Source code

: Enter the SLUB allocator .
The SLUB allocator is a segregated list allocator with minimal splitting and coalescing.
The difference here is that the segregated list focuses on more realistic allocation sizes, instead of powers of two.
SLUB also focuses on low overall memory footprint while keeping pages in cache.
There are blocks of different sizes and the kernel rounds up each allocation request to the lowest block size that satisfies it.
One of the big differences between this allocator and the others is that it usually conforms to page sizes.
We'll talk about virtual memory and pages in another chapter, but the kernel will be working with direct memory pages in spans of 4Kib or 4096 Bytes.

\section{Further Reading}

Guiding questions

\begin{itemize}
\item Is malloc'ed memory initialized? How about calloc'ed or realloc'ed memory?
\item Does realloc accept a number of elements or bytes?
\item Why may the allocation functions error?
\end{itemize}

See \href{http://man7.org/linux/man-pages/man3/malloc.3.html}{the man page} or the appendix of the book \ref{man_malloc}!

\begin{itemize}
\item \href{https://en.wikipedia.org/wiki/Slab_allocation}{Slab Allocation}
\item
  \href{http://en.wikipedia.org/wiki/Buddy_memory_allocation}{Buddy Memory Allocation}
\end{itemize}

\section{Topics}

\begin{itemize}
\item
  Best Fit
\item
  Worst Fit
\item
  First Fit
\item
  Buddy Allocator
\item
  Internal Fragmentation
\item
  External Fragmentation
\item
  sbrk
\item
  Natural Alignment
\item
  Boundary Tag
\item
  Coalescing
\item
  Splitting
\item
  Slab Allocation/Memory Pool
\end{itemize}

+-------+

→ What is needed: From the first line of the material above down to the line with "SLUB also focuses", output each line exactly; include both of those lines and add no others.

→ Exercise solution:
Source code

: Enter the SLUB allocator .
The SLUB allocator is a segregated list allocator with minimal splitting and coalescing.
The difference here is that the segregated list focuses on more realistic allocation sizes, instead of powers of two.
SLUB also focuses on low overall memory footprint while keeping pages in cache.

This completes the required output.